It was the third attack on Jewish persons in recent months in the southern French port city, which has the second largest population of Jews in France after the capital Paris.

Three Jews were assaulted in October, one with a knife near a synagogue by a drunken assailant.

In November, another Jewish teacher was stabbed by people shouting anti-Semitic obscenities and support for the Islamic State group.

France's Jewish community has grown used to living under the surveillance of armed soldiers around synagogues and schools since being targeted in a jihadist attack in Paris last January.

This weekend, the country marked a year since the attacks which left 17 people dead, including four people gunned down in a Jewish supermarket.

According to French government statistics, anti-Semitic acts have soared in recent years, with the number reported between January and May 2015 increasing 84 percent compared with the same period in 2014.

The growing insecurity has seen an increase in emigration to Israel, with record departures in 2015 of 7,900 people.

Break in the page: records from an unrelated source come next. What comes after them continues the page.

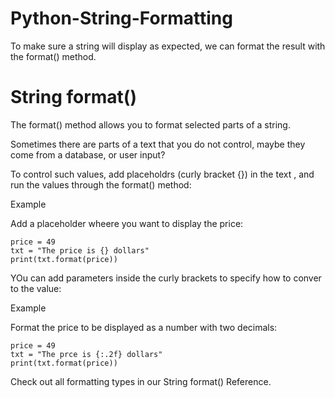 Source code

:# Python-String-Formatting
To make sure a string will display as expected, we can format the result with the format() method.

# String format()
The format() method allows you to format selected parts of a string.

Sometimes there are parts of a text that you do not control, maybe they come from a database, or user input?

To control such values, add placeholdrs (curly bracket {}) in the text , and run the values through the format() method:

Example 

Add a placeholder wheere you want to display the price:

    price = 49
    txt = "The price is {} dollars"
    print(txt.format(price))

YOu can add parameters inside the curly brackets to specify how to conver to the value:

Example

Format the price to be displayed as a number with two decimals:

    price = 49
    txt = "The prce is {:.2f} dollars"
    print(txt.format(price))

Check out all formatting types in our String format() Reference.     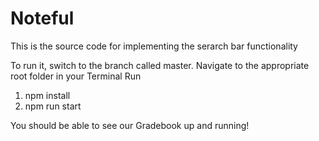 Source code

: # Noteful
This is the source code for implementing the serarch bar functionality

To run it, switch to the branch called master. 
Navigate to the appropriate root folder in your Terminal
Run 
1. npm install
2. npm run start

You should be able to see our Gradebook up and running!

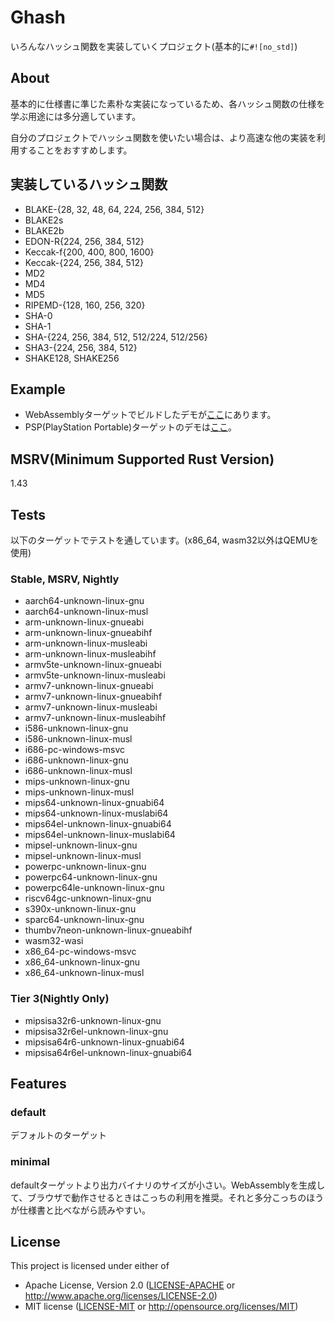 # Ghash

いろんなハッシュ関数を実装していくプロジェクト(基本的に`#![no_std]`)

## About

基本的に仕様書に準じた素朴な実装になっているため、各ハッシュ関数の仕様を学ぶ用途には多分適しています。

自分のプロジェクトでハッシュ関数を使いたい場合は、より高速な他の実装を利用することをおすすめします。

## 実装しているハッシュ関数

* BLAKE-{28, 32, 48, 64, 224, 256, 384, 512}
* BLAKE2s
* BLAKE2b
* EDON-R{224, 256, 384, 512}
* Keccak-f{200, 400, 800, 1600}
* Keccak-{224, 256, 384, 512}
* MD2
* MD4
* MD5
* RIPEMD-{128, 160, 256, 320}
* SHA-0
* SHA-1
* SHA-{224, 256, 384, 512, 512/224, 512/256}
* SHA3-{224, 256, 384, 512}
* SHAKE128, SHAKE256

## Example

* WebAssemblyターゲットでビルドしたデモが[ここ](https://ghash.glatan.vercel.app/)にあります。
* PSP(PlayStation Portable)ターゲットのデモは[ここ](https://gitlab.com/glatan/ghash-psp)。

## MSRV(Minimum Supported Rust Version)

1.43

## Tests

以下のターゲットでテストを通しています。(x86_64, wasm32以外はQEMUを使用)

### Stable, MSRV, Nightly

* aarch64-unknown-linux-gnu
* aarch64-unknown-linux-musl
* arm-unknown-linux-gnueabi
* arm-unknown-linux-gnueabihf
* arm-unknown-linux-musleabi
* arm-unknown-linux-musleabihf
* armv5te-unknown-linux-gnueabi
* armv5te-unknown-linux-musleabi
* armv7-unknown-linux-gnueabi
* armv7-unknown-linux-gnueabihf
* armv7-unknown-linux-musleabi
* armv7-unknown-linux-musleabihf
* i586-unknown-linux-gnu
* i586-unknown-linux-musl
* i686-pc-windows-msvc
* i686-unknown-linux-gnu
* i686-unknown-linux-musl
* mips-unknown-linux-gnu
* mips-unknown-linux-musl
* mips64-unknown-linux-gnuabi64
* mips64-unknown-linux-muslabi64
* mips64el-unknown-linux-gnuabi64
* mips64el-unknown-linux-muslabi64
* mipsel-unknown-linux-gnu
* mipsel-unknown-linux-musl
* powerpc-unknown-linux-gnu
* powerpc64-unknown-linux-gnu
* powerpc64le-unknown-linux-gnu
* riscv64gc-unknown-linux-gnu
* s390x-unknown-linux-gnu
* sparc64-unknown-linux-gnu
* thumbv7neon-unknown-linux-gnueabihf
* wasm32-wasi
* x86_64-pc-windows-msvc
* x86_64-unknown-linux-gnu
* x86_64-unknown-linux-musl

### Tier 3(Nightly Only)

* mipsisa32r6-unknown-linux-gnu
* mipsisa32r6el-unknown-linux-gnu
* mipsisa64r6-unknown-linux-gnuabi64
* mipsisa64r6el-unknown-linux-gnuabi64

## Features

### default

デフォルトのターゲット

### minimal

defaultターゲットより出力バイナリのサイズが小さい。WebAssemblyを生成して、ブラウザで動作させるときはこっちの利用を推奨。それと多分こっちのほうが仕様書と比べながら読みやすい。

## License

This project is licensed under either of

* Apache License, Version 2.0 ([LICENSE-APACHE](./LICENSE-APACHE) or http://www.apache.org/licenses/LICENSE-2.0)
* MIT license ([LICENSE-MIT](./LICENSE-MIT) or http://opensource.org/licenses/MIT)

"Honestly, I don't know how I will get over this terrible attack," said the teacher, adding he would have to think about no longer wearing his skull cap in public.

The prosecutor Robin said the teenager, who will turn 16 in the coming days, "has the profile of someone who was radicalised on the Internet".

"He claimed to have been acting for Daesh," he added, using the Arabic acronym for the Islamic State group.

"You get the sense that he does not have a full grasp of the fundamentals of Islam," he added.

The boy even admitted to investigators that he planned to arm himself and kill police as soon as he is released.

The prosecutor said the attacker was a "good student" whose family had been unaware of his radicalisation.